Thomas froze. Is he or isn't he involved? Well, there was one way to find out.

"Yes, sir. Here's what happened and here's what I think is behind it."

Pachefski was being very obliging. He allowed Thomas's New Galveston Police escort access to the prison, and he let them guard Thomas and Maximilian Vigil as they crossed the detention center to the hospital.

Aliens have replaced Admiral Pachefski with a pod person.

Doctor Lotts detailed a chief health service technician to suture Thomas's cut, a seven-inch slash that went from his left lower ribs to midstomach. The technician did a subdermal row at the deepest point, a full centimeter deep where a bit of abdominal muscle had been sliced.

"No sit-ups for a while, Commander.""Umm." He was lying on his back sipping lemon electrolyte prescribed for blood loss.

The technician was just finishing when Thomas heard Vigil's voice in the next treatment room weeping, huge heartbreaking sobs.

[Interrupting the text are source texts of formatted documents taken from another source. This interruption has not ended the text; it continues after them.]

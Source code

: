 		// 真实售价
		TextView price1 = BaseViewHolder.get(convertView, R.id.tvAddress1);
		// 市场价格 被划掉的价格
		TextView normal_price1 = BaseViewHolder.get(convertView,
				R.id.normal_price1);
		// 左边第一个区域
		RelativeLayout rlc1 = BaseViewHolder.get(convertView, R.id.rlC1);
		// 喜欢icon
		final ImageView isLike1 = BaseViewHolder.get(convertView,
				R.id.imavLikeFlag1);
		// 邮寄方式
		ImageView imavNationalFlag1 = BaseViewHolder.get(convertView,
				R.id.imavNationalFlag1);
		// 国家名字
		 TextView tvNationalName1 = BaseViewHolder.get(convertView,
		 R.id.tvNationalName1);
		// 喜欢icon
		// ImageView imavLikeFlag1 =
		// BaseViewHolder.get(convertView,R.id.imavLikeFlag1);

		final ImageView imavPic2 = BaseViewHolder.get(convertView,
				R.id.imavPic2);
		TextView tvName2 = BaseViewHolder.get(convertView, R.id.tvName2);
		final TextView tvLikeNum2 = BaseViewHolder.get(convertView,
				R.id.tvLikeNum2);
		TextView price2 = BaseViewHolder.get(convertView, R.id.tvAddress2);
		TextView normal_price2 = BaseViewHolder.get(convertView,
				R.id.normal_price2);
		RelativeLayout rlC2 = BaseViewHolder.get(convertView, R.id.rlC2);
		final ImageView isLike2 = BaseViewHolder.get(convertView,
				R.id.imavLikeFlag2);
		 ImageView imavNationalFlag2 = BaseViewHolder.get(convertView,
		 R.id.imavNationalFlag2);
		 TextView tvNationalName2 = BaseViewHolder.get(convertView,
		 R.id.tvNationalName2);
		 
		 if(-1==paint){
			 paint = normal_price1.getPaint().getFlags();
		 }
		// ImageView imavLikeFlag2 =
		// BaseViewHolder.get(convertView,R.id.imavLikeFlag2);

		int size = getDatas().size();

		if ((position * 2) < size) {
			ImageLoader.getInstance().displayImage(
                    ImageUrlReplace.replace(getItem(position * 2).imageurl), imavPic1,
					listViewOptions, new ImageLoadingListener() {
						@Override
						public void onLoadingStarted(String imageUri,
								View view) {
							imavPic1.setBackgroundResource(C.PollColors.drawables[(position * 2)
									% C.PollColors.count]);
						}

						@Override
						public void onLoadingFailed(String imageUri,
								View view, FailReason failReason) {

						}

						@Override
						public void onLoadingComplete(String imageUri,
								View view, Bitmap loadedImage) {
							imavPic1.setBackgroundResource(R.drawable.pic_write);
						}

Oh God, they've found the daughter... and she's dead. Thomas waved the medtech aside and rolled to his feet. "One moment!" He stuck his head next around the corner.

Admiral Pachefski had returned. Vigil's good arm was clinging to a slight, dark-haired teenage girl and shaking with previously suppressed grief.

Pachefski was watching them, his face drawn, but he turned when he saw Thomas, and stepped out into the corridor.

"His daughter," he said, gesturing. "Whoever it was didn't touch her. She was actually in the camp, in her assigned compound, but says she was called over to the prison last night, ostensibly to see her father who was gravely ill. They left her in an interview room for twenty minutes, then sent her back, saying a mistake had been made-a different Vigil was sick, not her father."

The admiral took a handkerchief from his pocket and blew his nose. "You'd have to be stone to be unmoved by his face when I brought her in."

Thomas nodded. "Do you believe his story?"

Pachefski nodded. "Yes, until I have strong evidence to the contrary. The guards who were on the wall didn't belong in that unit. They relieved the regular guards, saying the unit CO had authorized it. The unit CO denies it, but he was at his desk, two hexes away, and the regular guards didn't check with him." He glared at Thomas as if this was somehow all Thomas's fault. "I hate to say this-" He shook his head again, his face contorted like a man sucking on lemons. "I really hate to say this, but you were right to avoid briefing me on your investigation. I have no idea how far this thing spreads."

Thomas looked away, embarrassed. He cleared his throat and asked neutrally, "Where are the false guards, now?" He let the medtech steer him back into the treatment room.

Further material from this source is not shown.